Page created on September 15, 2021. Not updated since.
For introduction, etiology, and types, see the corresponding pathology 1 topic.
Patients with pneumothorax present with sudden, severe stabbing chest pain and, if the PTX is large enough, dyspnoea. Physical examination may reveal decreased breathing sounds and hyperresonant percussion on the affected side.
In tension pneumothorax, the increased intrathoracic pressure compresses thoracic structures like the contralateral lung, trachea, heart, and superior vena cava, causing severe symptoms, like haemodynamic instability, cyanosis, and frank obstructive shock.
Diagnosis and evaluation
The diagnosis of pneumothorax is based on a simple chest x-ray, which will show a pleural line at the border of the collapsed lung, as well as absent lung markings distal to the pleural line.
Suspected tension pneumothorax is a clinical diagnosis does not undergo imaging. They proceed immediately to treatment. Should a chest x-ray be made, a mediastinal shift and tracheal deviation toward the contralateral side will be present.
Patients with stable, mildly symptomatic, spontaneous pneumothorax may be treated conservatively. In all other cases of regular pneumothorax, a chest tube should be placed. This tube is placed in the 4th or 5th intercostal space in the frontal axillary line (between the anterior and midaxillary lines). The tube is then connected to a water seal or a suction device. The water seal prevents air from leaking into the tube and allows for visualisation of air leaving the tube as bubbles in the water. A suction device produces negative pressure, literally sucking air out of the pleural cavity.
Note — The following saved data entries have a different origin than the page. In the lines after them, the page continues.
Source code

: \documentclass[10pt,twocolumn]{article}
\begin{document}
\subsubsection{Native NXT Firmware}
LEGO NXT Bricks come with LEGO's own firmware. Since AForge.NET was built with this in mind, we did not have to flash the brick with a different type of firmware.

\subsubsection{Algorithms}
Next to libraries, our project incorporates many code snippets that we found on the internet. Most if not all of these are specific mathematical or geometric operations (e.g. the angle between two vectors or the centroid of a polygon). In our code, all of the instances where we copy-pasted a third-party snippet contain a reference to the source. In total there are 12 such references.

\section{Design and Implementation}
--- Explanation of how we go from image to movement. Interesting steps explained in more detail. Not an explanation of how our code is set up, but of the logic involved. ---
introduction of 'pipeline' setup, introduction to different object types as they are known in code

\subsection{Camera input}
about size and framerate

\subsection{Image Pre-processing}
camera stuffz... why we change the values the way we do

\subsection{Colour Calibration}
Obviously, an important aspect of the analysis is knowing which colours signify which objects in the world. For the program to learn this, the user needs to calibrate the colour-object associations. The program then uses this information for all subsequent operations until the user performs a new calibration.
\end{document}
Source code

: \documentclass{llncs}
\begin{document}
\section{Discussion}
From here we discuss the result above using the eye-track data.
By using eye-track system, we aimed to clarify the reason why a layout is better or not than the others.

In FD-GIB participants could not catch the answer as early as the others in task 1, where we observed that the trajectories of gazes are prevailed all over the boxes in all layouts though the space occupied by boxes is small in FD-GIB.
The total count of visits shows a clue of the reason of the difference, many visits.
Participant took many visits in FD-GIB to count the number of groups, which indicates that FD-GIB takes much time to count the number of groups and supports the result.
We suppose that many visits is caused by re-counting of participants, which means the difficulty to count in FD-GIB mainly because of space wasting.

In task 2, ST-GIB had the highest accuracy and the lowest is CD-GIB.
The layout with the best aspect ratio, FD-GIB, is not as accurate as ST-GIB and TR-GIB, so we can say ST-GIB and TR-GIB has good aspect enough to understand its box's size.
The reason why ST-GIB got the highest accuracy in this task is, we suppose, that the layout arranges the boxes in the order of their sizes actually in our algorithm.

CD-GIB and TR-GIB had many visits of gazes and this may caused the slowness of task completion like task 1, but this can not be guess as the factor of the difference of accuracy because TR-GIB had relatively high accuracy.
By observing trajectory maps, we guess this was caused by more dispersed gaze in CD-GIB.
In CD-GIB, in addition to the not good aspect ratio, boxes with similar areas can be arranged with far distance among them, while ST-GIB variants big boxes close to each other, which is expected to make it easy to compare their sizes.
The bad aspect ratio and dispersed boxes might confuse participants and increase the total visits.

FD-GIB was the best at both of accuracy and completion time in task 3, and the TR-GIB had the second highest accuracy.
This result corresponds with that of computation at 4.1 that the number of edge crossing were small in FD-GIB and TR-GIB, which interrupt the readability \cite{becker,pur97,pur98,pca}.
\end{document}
For tension pneumothorax, emergency decompression is necessary. A large-bore needle is inserted into the 2nd intercostal space at the midclavicular line, which immediately releases the pressure. A chest tube is then placed as described above.
Surgical treatment may be required in repeated spontaneous pneumothorax, or pneumothorax refractory to standard treatment. Surgery involves bullectomy to treat the underlying cause and applying pleurodesis (fusion of the parietal and visceral pleura, obliterating the space for air to enter). Pleurodesis may be performed mechanically, by literally sandpapering the pleura, or chemically, by applying talc or bleomycin. In case of both mechanical and chemical pleurodesis, the pleural membrane becomes inflamed, leading to fibrosis of both visceral and parietal pleura, causing them to adhere to each other.